One of my homework exercises is as follows:
mov al,77h
sub al,80h
AL=_______
CF=_______
OF=_______
When I first saw it, I thought the result of positive number minus positive number won't overflow. And I just made OF equals to 0.
But my Assembly code shows me that OF=1.
I'm using MASM6.15, 32bit console environment
Here is my code and the output:
Code 1:
; eg000000.asm in Windows Console
include io32.inc
.data
.code
start:
mov al,77h ;119
sub al,80h ;128
call disprf ;show those 6 flags
call dispbd ;binary
call dispcrlf
call disphd ;hexadecimal
exit 0
end start
Output 1:
OF=1, SF=1, ZF=0, AF=0, PF=0, CF=1
000000000001100111111111 1111 0111
0019FFF7
Code 2:
; eg000000.asm in Windows Console
include io32.inc
.data
.code
start:
mov al,77h
add al,-80h ;-128
call disprf
call dispbd
call dispcrlf
call disphd
exit 0
end start
Output 2:
OF=0, SF=1, ZF=0, AF=0, PF=0, CF=0
000000000001100111111111 1111 0111
0019FFF7
Code 3:
; eg0000.asm in Windows Console
include io32.inc
.data
.code
start:
mov al,77h
sub al,7fh ;127
call disprf
call dispbd
call dispcrlf
call disphd
exit 0
end start
Output 3:
OF=0, SF=1, ZF=0, AF=1, PF=0, CF=1
000000000001100111111111 1111 1000
0019FFF8
In 'Code 1:' I expect OF=0 and CF=1
In 'Code 2:' I expect CF=1
'Code 3:' it's output is correct
Could somebody tell me that why is it and what if the immediate number is out of range like 'Code 1:' before the computer completes it's computing. I know that no matter signed or unsigned number, the computer just doesn't know about it.

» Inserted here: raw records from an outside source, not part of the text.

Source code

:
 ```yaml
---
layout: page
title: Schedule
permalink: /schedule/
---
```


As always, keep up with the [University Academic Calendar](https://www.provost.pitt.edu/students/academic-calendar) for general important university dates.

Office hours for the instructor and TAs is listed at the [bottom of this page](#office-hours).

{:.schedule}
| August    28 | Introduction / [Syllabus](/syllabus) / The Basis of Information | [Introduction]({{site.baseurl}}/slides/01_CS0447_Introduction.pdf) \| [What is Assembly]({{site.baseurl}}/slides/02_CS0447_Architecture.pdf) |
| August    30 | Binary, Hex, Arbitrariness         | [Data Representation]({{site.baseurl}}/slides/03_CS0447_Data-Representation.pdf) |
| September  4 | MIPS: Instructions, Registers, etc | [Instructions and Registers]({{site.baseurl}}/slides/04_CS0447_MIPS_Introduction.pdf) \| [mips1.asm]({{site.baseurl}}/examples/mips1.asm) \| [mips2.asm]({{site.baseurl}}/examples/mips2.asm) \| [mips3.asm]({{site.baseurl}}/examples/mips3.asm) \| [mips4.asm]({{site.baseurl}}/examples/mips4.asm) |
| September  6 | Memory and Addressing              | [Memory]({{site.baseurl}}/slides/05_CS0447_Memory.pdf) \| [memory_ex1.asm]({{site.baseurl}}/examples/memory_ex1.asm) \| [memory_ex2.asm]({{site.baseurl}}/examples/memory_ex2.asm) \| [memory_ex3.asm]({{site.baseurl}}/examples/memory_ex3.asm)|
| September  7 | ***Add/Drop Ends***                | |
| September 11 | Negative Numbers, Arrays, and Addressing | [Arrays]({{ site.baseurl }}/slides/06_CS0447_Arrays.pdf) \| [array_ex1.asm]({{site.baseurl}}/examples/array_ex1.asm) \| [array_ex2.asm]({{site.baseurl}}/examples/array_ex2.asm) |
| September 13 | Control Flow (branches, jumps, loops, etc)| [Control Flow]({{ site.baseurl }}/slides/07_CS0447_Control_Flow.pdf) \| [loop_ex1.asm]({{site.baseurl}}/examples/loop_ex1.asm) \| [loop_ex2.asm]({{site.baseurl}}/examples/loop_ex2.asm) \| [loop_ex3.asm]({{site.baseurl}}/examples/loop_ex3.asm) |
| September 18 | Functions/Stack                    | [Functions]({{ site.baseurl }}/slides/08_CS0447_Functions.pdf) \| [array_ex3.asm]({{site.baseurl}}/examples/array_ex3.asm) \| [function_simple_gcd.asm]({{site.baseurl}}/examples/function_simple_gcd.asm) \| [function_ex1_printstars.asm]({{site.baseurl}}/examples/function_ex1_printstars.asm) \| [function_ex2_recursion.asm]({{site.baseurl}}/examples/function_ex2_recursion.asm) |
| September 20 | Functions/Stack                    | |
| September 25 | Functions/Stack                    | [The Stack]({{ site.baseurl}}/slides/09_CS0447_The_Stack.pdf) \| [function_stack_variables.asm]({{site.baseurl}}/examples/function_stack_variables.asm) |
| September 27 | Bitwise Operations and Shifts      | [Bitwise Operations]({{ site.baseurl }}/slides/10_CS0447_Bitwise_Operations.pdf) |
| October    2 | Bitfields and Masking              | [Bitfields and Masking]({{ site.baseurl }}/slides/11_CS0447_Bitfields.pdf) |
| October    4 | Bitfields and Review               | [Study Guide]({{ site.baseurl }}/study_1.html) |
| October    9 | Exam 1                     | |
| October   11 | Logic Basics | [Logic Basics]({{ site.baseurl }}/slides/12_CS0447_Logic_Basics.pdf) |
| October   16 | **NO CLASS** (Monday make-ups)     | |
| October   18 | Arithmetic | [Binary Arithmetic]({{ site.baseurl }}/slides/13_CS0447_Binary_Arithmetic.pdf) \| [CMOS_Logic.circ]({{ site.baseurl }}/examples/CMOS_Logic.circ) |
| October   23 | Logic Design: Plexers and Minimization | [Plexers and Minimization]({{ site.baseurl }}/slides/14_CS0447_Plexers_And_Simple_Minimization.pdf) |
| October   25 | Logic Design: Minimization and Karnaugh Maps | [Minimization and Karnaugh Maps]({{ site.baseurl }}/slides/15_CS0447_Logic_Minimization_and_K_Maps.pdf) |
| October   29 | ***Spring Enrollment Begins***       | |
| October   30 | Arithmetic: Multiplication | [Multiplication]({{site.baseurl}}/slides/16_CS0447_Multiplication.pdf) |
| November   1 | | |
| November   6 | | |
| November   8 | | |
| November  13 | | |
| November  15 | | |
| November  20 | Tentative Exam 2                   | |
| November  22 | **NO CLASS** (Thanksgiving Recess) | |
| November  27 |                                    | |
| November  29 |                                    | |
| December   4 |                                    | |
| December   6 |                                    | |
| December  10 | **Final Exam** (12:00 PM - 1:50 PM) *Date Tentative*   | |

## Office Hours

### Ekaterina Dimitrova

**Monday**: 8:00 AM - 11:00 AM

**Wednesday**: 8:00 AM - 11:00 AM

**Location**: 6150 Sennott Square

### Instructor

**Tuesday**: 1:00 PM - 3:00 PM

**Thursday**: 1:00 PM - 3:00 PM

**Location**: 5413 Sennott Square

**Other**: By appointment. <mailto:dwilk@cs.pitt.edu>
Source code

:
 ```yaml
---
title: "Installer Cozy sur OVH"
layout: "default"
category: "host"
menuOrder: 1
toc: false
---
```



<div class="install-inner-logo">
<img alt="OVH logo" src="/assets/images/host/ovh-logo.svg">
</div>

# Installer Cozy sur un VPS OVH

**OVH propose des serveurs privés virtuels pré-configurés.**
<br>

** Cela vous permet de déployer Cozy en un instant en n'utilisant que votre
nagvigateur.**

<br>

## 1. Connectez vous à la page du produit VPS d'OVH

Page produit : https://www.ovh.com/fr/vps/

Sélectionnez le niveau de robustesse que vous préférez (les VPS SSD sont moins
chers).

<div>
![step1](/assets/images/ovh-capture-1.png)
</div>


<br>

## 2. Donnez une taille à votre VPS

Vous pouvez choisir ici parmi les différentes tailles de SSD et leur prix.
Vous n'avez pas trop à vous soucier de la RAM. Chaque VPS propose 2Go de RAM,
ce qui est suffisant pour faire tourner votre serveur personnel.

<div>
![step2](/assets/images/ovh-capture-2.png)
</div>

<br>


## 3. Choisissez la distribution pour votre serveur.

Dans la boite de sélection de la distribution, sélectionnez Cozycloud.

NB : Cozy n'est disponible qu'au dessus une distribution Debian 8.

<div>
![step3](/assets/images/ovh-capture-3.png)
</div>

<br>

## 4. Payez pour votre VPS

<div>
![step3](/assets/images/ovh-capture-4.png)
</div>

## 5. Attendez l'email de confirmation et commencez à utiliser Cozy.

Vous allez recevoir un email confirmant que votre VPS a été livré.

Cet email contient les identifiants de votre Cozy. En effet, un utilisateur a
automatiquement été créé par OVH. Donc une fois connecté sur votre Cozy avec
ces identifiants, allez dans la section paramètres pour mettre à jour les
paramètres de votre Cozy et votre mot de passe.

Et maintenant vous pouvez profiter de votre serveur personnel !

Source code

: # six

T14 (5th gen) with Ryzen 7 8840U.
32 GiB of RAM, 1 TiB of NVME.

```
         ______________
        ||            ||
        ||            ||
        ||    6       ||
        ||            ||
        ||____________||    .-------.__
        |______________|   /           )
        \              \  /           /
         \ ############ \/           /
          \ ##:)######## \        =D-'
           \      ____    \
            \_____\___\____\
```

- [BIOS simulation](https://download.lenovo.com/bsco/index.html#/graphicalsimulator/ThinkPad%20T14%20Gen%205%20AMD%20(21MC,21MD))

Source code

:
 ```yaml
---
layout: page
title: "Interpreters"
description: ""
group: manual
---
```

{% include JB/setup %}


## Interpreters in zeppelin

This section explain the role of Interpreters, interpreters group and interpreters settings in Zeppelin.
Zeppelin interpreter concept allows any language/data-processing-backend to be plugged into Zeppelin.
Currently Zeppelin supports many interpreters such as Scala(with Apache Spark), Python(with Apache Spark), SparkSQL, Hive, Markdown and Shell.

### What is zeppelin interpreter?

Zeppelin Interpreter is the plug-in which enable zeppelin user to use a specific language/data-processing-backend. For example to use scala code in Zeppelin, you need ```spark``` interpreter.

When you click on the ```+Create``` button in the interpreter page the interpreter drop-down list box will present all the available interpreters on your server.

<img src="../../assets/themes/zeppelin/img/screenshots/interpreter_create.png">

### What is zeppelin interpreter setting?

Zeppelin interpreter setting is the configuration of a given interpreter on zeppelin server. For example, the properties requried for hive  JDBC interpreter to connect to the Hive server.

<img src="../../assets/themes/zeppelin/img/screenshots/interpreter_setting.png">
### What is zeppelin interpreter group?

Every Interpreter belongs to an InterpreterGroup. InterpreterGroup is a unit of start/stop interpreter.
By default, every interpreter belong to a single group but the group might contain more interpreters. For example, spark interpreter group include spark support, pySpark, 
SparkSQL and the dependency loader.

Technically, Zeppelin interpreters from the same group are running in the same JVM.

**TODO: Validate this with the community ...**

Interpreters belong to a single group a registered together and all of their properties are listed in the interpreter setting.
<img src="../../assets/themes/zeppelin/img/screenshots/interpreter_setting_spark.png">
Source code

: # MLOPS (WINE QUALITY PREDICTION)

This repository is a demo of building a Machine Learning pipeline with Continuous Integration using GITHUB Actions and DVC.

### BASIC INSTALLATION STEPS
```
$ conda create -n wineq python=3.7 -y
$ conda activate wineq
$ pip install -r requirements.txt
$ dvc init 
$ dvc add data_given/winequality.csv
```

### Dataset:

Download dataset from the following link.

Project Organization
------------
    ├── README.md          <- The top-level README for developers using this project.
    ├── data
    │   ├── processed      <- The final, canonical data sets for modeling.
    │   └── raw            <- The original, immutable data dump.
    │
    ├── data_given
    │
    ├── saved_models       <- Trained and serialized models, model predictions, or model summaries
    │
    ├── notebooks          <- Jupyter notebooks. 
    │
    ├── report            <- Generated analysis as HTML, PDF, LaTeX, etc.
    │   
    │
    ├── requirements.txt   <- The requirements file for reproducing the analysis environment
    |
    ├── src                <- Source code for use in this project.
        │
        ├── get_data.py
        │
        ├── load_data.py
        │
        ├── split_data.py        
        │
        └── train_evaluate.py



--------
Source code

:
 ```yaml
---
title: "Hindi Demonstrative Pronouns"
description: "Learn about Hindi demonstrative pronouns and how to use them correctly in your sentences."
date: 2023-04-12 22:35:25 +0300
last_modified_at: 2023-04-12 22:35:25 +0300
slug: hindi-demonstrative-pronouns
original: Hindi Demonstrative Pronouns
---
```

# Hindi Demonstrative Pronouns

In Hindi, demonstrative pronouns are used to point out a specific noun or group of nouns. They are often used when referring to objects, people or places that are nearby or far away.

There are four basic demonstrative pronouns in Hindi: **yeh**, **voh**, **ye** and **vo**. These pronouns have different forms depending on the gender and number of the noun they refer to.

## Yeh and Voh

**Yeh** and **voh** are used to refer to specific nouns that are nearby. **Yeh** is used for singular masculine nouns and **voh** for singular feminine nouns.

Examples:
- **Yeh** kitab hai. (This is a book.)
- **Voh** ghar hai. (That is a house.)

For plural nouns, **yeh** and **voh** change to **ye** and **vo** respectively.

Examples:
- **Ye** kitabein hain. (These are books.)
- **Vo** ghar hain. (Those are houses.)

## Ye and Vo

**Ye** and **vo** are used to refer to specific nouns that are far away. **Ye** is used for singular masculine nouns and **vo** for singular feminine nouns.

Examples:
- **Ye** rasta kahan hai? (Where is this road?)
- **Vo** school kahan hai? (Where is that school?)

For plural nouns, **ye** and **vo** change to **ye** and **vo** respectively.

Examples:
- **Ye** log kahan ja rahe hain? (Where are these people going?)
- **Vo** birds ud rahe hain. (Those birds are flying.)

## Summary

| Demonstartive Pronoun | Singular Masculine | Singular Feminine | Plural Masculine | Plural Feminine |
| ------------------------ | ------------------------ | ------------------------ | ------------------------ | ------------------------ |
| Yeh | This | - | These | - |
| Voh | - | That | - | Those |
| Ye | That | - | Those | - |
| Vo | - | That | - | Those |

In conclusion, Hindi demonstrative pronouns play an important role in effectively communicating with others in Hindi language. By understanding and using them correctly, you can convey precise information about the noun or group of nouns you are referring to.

BTW: My first ask here. If there's something I did wrong, I'll appreciate it if you could point it out and tell me the correct way to do it.:)
The signed 2's complement interpretation of the 80h
bit-pattern is -128
. This is what matters for how sub
sets OF. See also Understanding Carry vs. Overflow conditions/flags for signed vs. unsigned.
-80h
is the same value and will assemble to the same machine-code.